**Aim of the exercise:** Print out the full material below, exact in every line, with no images included.

**Given records:**
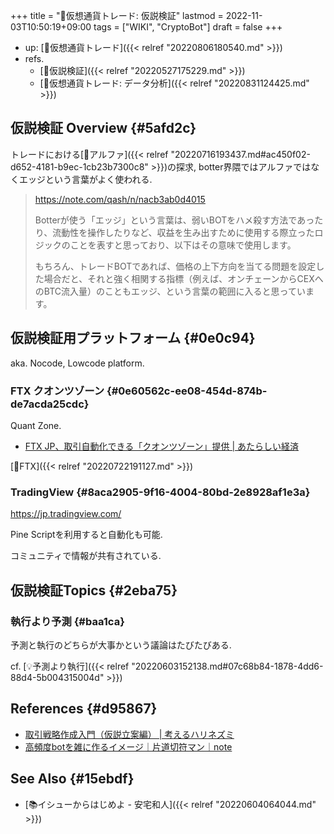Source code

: +++
title = "📝仮想通貨トレード: 仮説検証"
lastmod = 2022-11-03T10:50:19+09:00
tags = ["WIKI", "CryptoBot"]
draft = false
+++

-   up: [📝仮想通貨トレード]({{< relref "20220806180540.md" >}})
-   refs.
    -   [📝仮説検証]({{< relref "20220527175229.md" >}})
    -   [📝仮想通貨トレード: データ分析]({{< relref "20220831124425.md" >}})


## 仮説検証 Overview {#5afd2c}

トレードにおける[📝アルファ]({{< relref "20220716193437.md#ac450f02-d652-4181-b9ec-1cb23b7300c8" >}})の探求, botter界隈ではアルファではなくエッジという言葉がよく使われる.

> <https://note.com/qash/n/nacb3ab0d4015>
>
> Botterが使う「エッジ」という言葉は、弱いBOTをハメ殺す方法であったり、流動性を操作したりなど、収益を生み出すために使用する際立ったロジックのことを表すと思っており、以下はその意味で使用します。
>
> もちろん、トレードBOTであれば、価格の上下方向を当てる問題を設定した場合だと、それと強く相関する指標（例えば、オンチェーンからCEXへのBTC流入量）のこともエッジ、という言葉の範囲に入ると思っています。


## 仮説検証用プラットフォーム {#0e0c94}

aka. Nocode, Lowcode platform.


### FTX クオンツゾーン {#0e60562c-ee08-454d-874b-de7acda25cdc}

Quant Zone.

-   [FTX JP、取引自動化できる「クオンツゾーン」提供 | あたらしい経済](https://www.neweconomy.jp/posts/240980)

[🔖FTX]({{< relref "20220722191127.md" >}})


### TradingView {#8aca2905-9f16-4004-80bd-2e8928af1e3a}

<https://jp.tradingview.com/>

Pine Scriptを利用すると自動化も可能.

コミュニティで情報が共有されている.


## 仮説検証Topics {#2eba75}


### 執行より予測 {#baa1ca}

予測と執行のどちらが大事かという議論はたびたびある.

cf. [💡予測より執行]({{< relref "20220603152138.md#07c68b84-1878-4dd6-88d4-5b004315004d" >}})


## References {#d95867}

-   [取引戦略作成入門（仮説立案編） | 考えるハリネズミ](https://www.column.erizo.co.jp/data_analysis/kaseturitsuanhen/)
-   [高頻度botを雑に作るイメージ｜片道切符マン｜note](https://note.com/_and_go/n/nfa4f5672d65b)


## See Also {#15ebdf}

-   [📚イシューからはじめよ - 安宅和人]({{< relref "20220604064044.md" >}})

**Output of the task:**
Source code

: +++
title = "📝仮想通貨トレード: 仮説検証"
lastmod = 2022-11-03T10:50:19+09:00
tags = ["WIKI", "CryptoBot"]
draft = false
+++

-   up: [📝仮想通貨トレード]({{< relref "20220806180540.md" >}})
-   refs.
    -   [📝仮説検証]({{< relref "20220527175229.md" >}})
    -   [📝仮想通貨トレード: データ分析]({{< relref "20220831124425.md" >}})


## 仮説検証 Overview {#5afd2c}

トレードにおける[📝アルファ]({{< relref "20220716193437.md#ac450f02-d652-4181-b9ec-1cb23b7300c8" >}})の探求, botter界隈ではアルファではなくエッジという言葉がよく使われる.

> <https://note.com/qash/n/nacb3ab0d4015>
>
> Botterが使う「エッジ」という言葉は、弱いBOTをハメ殺す方法であったり、流動性を操作したりなど、収益を生み出すために使用する際立ったロジックのことを表すと思っており、以下はその意味で使用します。
>
> もちろん、トレードBOTであれば、価格の上下方向を当てる問題を設定した場合だと、それと強く相関する指標（例えば、オンチェーンからCEXへのBTC流入量）のこともエッジ、という言葉の範囲に入ると思っています。


## 仮説検証用プラットフォーム {#0e0c94}

aka. Nocode, Lowcode platform.


### FTX クオンツゾーン {#0e60562c-ee08-454d-874b-de7acda25cdc}

Quant Zone.

-   [FTX JP、取引自動化できる「クオンツゾーン」提供 | あたらしい経済](https://www.neweconomy.jp/posts/240980)

[🔖FTX]({{< relref "20220722191127.md" >}})


### TradingView {#8aca2905-9f16-4004-80bd-2e8928af1e3a}

<https://jp.tradingview.com/>

Pine Scriptを利用すると自動化も可能.

コミュニティで情報が共有されている.


## 仮説検証Topics {#2eba75}


### 執行より予測 {#baa1ca}

予測と執行のどちらが大事かという議論はたびたびある.

cf. [💡予測より執行]({{< relref "20220603152138.md#07c68b84-1878-4dd6-88d4-5b004315004d" >}})


## References {#d95867}

-   [取引戦略作成入門（仮説立案編） | 考えるハリネズミ](https://www.column.erizo.co.jp/data_analysis/kaseturitsuanhen/)
-   [高頻度botを雑に作るイメージ｜片道切符マン｜note](https://note.com/_and_go/n/nfa4f5672d65b)


## See Also {#15ebdf}

-   [📚イシューからはじめよ - 安宅和人]({{< relref "20220604064044.md" >}})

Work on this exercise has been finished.